Ende der 1950er Jahre übernimmt Franz Josef Juchem die Unternehmensleitung. Er stellt ein Team von Fachleuten zusammen, das sich mit der Entwicklung neuer Produkte rund um Getreide, Mehl, Futter und Fett beschäftigten soll. Sie schaffen es, tierische und pflanzliche Fette in Trockenpulver umzuwandeln. Bei diesem so genannten Frijet-Verfahren, das sich die Firma patentieren lässt, wird das warme Fett über Düsen in kleinste Tröpfchen zerstäubt und in eine Kristallisationskammer gesprüht.

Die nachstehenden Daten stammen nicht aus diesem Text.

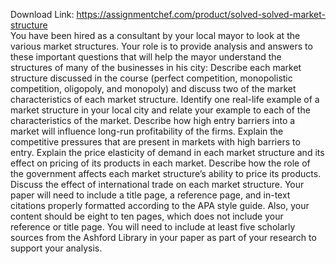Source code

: Download Link: https://assignmentchef.com/product/solved-solved-market-structure
<br>
You have been hired as a consultant by your local mayor to look at the various market structures. Your role is to provide analysis and answers to these important questions that will help the mayor understand the structures of many of the businesses in his city: Describe each market structure discussed in the course (perfect competition, monopolistic competition, oligopoly, and monopoly) and discuss two of the market characteristics of each market structure. Identify one real-life example of a market structure in your local city and relate your example to each of the characteristics of the market. Describe how high entry barriers into a market will influence long-run profitability of the firms. Explain the competitive pressures that are present in markets with high barriers to entry. Explain the price elasticity of demand in each market structure and its effect on pricing of its products in each market. Describe how the role of the government affects each market structure’s ability to price its products. Discuss the effect of international trade on each market structure. Your paper will need to include a title page, a reference page, and in-text citations properly formatted according to the APA style guide. Also, your content should be eight to ten pages, which does not include your reference or title page. You will need to include at least five scholarly sources from the Ashford Library in your paper as part of your research to support your analysis.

Dort kommen die Fetttropfen mit kalter Luft in Berührung und erstarren. Es entsteht ein Pulver, das dem Tierfutter, aber auch Backmischungen beigegeben werden kann. Auch privat läuft es bei Franz Josef Juchem rund. 1962 heiratet er seine Jugendliebe Waltraud. Im gleichen Jahrzehnt werden die Töchter Andrea und Susanne geboren.

Die Gruppe entwickelt sich gut. Neben Getreiden und Fetten kommen der Handel mit Eiern und die Herstellung von Schaumküssen hinzu. Franz Josef Juchem wird zu einer anerkannten Unternehmerpersönlichkeit. Saar-Ministerpräsident Peter Müller (CDU) verleiht ihm den seltenen Ehrentitel Ökonomierat. Selbstredend ist er auch Träger des Bundesverdienstkreuzes. Sein Name hat Gewicht in der Zunft.

Das Wachstum ist des Müllers Lust, kann aber auch zur Last werden. Mitte der 2000er Jahre beginnt die Konsolidierung. Landhandel und Schaumkuss-Fertigung werden verkauft. Das Unternehmen konzentriert sich auf seine Kernkompetenzen: Mischfutter, Fette, Fertigmehle und Backmischungen. Das dafür benötigte Mehl wird in den eigenen Mühlen gemahlen. Zur Gruppe gehören heute die Bliesmühle in Breitfurt sowie die Mühlen in Lebach (Franz Juchem) und Großrosseln (Megro). Am Firmensitz in Eppelborn werden das Fettpulver, Backmittel und andere Lebensmittel-Zusatzstoffe hergestellt. Dazu gehören Lecithine und Emulgatoren, die dafür sorgen, dass sich Fette und Wasser bei der Lebensmittel-Produktion besser mischen. „Die Backschwestern“ verkaufen die eigenen Kuchen- und Brot-Backmischungen unter diesem Markennamen. In Dieuze hat heute die Vertriebsfirma Elca ihren Sitz, die den französischen Markt betreut.

Während Vater Franz Josef als starke Unternehmerpersönlichkeit die Weichen des Unternehmens am liebsten selbst stellte, setzt Tochter Susanne auf Teamarbeit. Sie hat die früheren Bereichsleiter zu Geschäftsführern befördert. „Ich bevorzuge ein kollegiales Führungsprinzip“, sagt sie. Außerdem setzt sie auf Partnerschaften. An den Mühlen in Breitfurt und Lebach sind inzwischen die Deller Mühlen aus der Pfalz beteiligt. „Wir brauchen Partner, um stark zu bleiben“, davon ist die Chefin überzeugt.